Sure, the famed Georgian incentives are paying off here, with that juicy 30 percent transferable tax credit. Features that have budgets of over $2 million and meet Savannah’s $500,000-minimum local spend requirement get an 10 percent additional cash rebate. There’s also an incentive designed to increase the local crew base, offering up to $2,000 reimbursement on moving costs to experienced personnel relocating to Savannah.
In addition to the excellent Savannah Film Festival and some smaller fests, this July sees the debut of the Big River Film Festival in Savannah. The city boasts several professional film organizations and, as home to the Savannah College of Art and Design, sees plenty of film students eager for work.
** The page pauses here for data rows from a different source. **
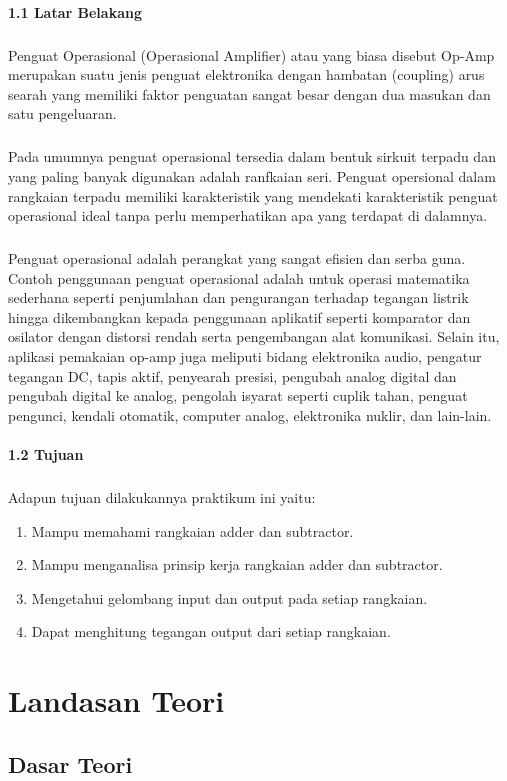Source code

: \documentclass[12pt,a4paper]{article}
\begin{document}
\paragraph{1.1 Latar Belakang}
\subparagraph{ }
	Penguat Operasional (Operasional Amplifier) atau yang biasa disebut Op-Amp merupakan suatu jenis penguat elektronika dengan hambatan (coupling) arus searah yang memiliki faktor penguatan sangat besar dengan dua masukan dan satu pengeluaran.
\subparagraph{ }
	Pada umumnya penguat operasional tersedia dalam bentuk sirkuit terpadu dan yang paling banyak digunakan adalah ranfkaian seri. Penguat opersional dalam rangkaian terpadu memiliki karakteristik yang mendekati karakteristik penguat operasional ideal tanpa perlu memperhatikan apa yang terdapat di dalamnya.
\subparagraph{ }
Penguat operasional adalah perangkat yang sangat efisien dan serba guna. Contoh penggunaan penguat operasional adalah untuk operasi matematika sederhana seperti penjumlahan dan pengurangan terhadap tegangan listrik hingga dikembangkan kepada penggunaan aplikatif seperti komparator dan osilator dengan distorsi rendah serta pengembangan alat komunikasi. Selain itu, aplikasi pemakaian op-amp juga meliputi bidang elektronika audio, pengatur tegangan DC, tapis aktif, penyearah presisi, pengubah analog digital dan pengubah digital ke analog, pengolah isyarat seperti cuplik tahan, penguat pengunci, kendali otomatik, computer analog, elektronika nuklir, dan lain-lain.

\paragraph{1.2 Tujuan}
\subparagraph{ }
Adapun tujuan dilakukannya praktikum ini yaitu:
\begin{enumerate}
\item Mampu memahami rangkaian adder dan subtractor.
\item Mampu menganalisa prinsip kerja rangkaian adder dan subtractor.
\item Mengetahui gelombang input dan output pada setiap rangkaian.
\item Dapat menghitung tegangan output dari setiap rangkaian.
\end{enumerate}


\newpage
\section{Landasan Teori}
\subsection{Dasar Teori}
\end{document}
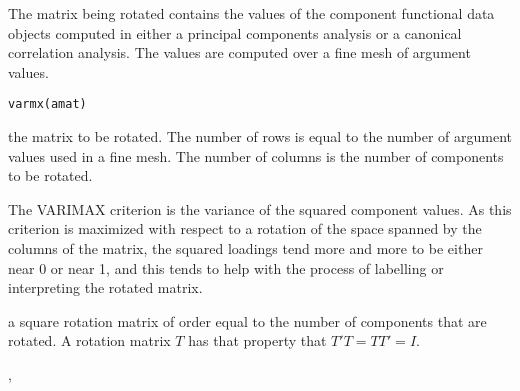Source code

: \documentclass{article}
\begin{document}
\begin{Description}\relax
The matrix being rotated contains the values of the component
functional data objects computed in either a principal
components analysis or a canonical correlation analysis.
The values are computed over a fine mesh of argument values.
\end{Description}
\begin{Usage}
\begin{verbatim}
varmx(amat)
\end{verbatim}
\end{Usage}
\begin{Arguments}
\begin{ldescription}
\item[\code{amat}] the matrix to be rotated.  The number of rows is
equal to the number of argument values  used
in a fine mesh.  The number of columns is the number of
components to be rotated.

\end{ldescription}
\end{Arguments}
\begin{Details}\relax
The VARIMAX criterion is the variance of the squared component values.
As this criterion is maximized with respect to a rotation of the
space spanned by the columns of the matrix, the squared loadings
tend more and more to be either near 0 or near 1, and this tends to
help with the process of labelling or interpreting the rotated matrix.
\end{Details}
\begin{Value}
a square rotation matrix of order equal to the number
of components that are rotated.  A rotation matrix
$T$ has that property that $T'T = TT' = I$.
\end{Value}
\begin{SeeAlso}\relax
{}, 
\end{SeeAlso}
\end{document}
We spoke to Seth F. Johnson, a recent SCAD grad with a BFA in Film and Television, who is working on a film that will air on TV One.
“There is a fantastic group of filmmakers already living here,” he says. “When I got on my current set, I already knew about a third of the crew. The Savannah Film Office has always been very accommodating, and even took the time to help me find locations while I was an undergraduate. On this film, they have been able to assist me with arranging picture cars, shutting down streets, and even notifying the Coast Guard about our need to fire a flare gun.”
Johnson also loves Savannah’s rich visual possibilities, including the nation’s largest historical district, an urban evergreen forest and boundless coastal and rural settings. “In February of 2015, I directed a short film called ‘One Traveler Too Many,’ which I shot in the historic district. Since the film was set in the 1890s, I was able to utilize the brick roads and the old Victorian homes. Then, in summer, I shot a short drama about three young adults on a sailing adventure called ‘Death of a Dream.’ I only had to travel 15 minutes down the road, and I was able to film in the marsh and in and around the islands.”
With its low cost of living, comfortable small-town vibes and serious focus on moviemaking, Savannah is doing many things right. As Johnson adds, “Being able to graduate and immediately have an income in the industry is pretty awesome!”